-- Given records --
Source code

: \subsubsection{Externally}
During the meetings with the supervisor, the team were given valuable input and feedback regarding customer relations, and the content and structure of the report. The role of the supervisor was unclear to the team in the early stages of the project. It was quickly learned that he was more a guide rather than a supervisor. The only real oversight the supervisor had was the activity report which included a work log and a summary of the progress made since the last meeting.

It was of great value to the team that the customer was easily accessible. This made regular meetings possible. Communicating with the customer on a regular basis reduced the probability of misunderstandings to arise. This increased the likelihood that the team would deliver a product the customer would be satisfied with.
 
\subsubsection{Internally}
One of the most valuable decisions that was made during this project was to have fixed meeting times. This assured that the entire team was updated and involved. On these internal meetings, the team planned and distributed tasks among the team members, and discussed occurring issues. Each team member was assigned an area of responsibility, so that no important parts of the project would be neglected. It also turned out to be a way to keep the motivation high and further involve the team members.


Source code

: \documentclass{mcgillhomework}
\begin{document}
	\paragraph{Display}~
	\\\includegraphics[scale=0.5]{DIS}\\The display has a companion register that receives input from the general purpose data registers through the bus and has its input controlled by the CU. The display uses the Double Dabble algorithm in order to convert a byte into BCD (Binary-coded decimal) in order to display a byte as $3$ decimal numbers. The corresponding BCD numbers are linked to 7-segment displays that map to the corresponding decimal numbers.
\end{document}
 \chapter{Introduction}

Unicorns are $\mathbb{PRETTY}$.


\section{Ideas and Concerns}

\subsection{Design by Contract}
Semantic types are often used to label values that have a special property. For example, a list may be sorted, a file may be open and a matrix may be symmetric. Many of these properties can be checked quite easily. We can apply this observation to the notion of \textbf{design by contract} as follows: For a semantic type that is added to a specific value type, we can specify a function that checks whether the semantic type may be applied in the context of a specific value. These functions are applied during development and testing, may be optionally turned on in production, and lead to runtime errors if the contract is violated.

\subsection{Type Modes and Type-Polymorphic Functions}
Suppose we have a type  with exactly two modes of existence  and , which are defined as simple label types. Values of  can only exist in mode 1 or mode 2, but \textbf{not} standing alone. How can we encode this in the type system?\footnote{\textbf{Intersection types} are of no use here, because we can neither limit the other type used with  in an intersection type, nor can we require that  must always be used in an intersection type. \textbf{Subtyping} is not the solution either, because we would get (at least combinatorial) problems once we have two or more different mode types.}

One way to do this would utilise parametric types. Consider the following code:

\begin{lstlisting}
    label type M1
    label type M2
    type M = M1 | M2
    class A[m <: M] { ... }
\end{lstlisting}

-- Prompt --
Reproduce the entries above in full, precisely as written.

-- Solution for this exercise --
Source code

: \subsubsection{Externally}
During the meetings with the supervisor, the team were given valuable input and feedback regarding customer relations, and the content and structure of the report. The role of the supervisor was unclear to the team in the early stages of the project. It was quickly learned that he was more a guide rather than a supervisor. The only real oversight the supervisor had was the activity report which included a work log and a summary of the progress made since the last meeting.

It was of great value to the team that the customer was easily accessible. This made regular meetings possible. Communicating with the customer on a regular basis reduced the probability of misunderstandings to arise. This increased the likelihood that the team would deliver a product the customer would be satisfied with.
 
\subsubsection{Internally}
One of the most valuable decisions that was made during this project was to have fixed meeting times. This assured that the entire team was updated and involved. On these internal meetings, the team planned and distributed tasks among the team members, and discussed occurring issues. Each team member was assigned an area of responsibility, so that no important parts of the project would be neglected. It also turned out to be a way to keep the motivation high and further involve the team members.


Source code

: \documentclass{mcgillhomework}
\begin{document}
	\paragraph{Display}~
	\\\includegraphics[scale=0.5]{DIS}\\The display has a companion register that receives input from the general purpose data registers through the bus and has its input controlled by the CU. The display uses the Double Dabble algorithm in order to convert a byte into BCD (Binary-coded decimal) in order to display a byte as $3$ decimal numbers. The corresponding BCD numbers are linked to 7-segment displays that map to the corresponding decimal numbers.
\end{document}
 \chapter{Introduction}

Unicorns are $\mathbb{PRETTY}$.


\section{Ideas and Concerns}

\subsection{Design by Contract}
Semantic types are often used to label values that have a special property. For example, a list may be sorted, a file may be open and a matrix may be symmetric. Many of these properties can be checked quite easily. We can apply this observation to the notion of \textbf{design by contract} as follows: For a semantic type that is added to a specific value type, we can specify a function that checks whether the semantic type may be applied in the context of a specific value. These functions are applied during development and testing, may be optionally turned on in production, and lead to runtime errors if the contract is violated.

\subsection{Type Modes and Type-Polymorphic Functions}
Suppose we have a type  with exactly two modes of existence  and , which are defined as simple label types. Values of  can only exist in mode 1 or mode 2, but \textbf{not} standing alone. How can we encode this in the type system?\footnote{\textbf{Intersection types} are of no use here, because we can neither limit the other type used with  in an intersection type, nor can we require that  must always be used in an intersection type. \textbf{Subtyping} is not the solution either, because we would get (at least combinatorial) problems once we have two or more different mode types.}

One way to do this would utilise parametric types. Consider the following code:

\begin{lstlisting}
    label type M1
    label type M2
    type M = M1 | M2
    class A[m <: M] { ... }
\end{lstlisting}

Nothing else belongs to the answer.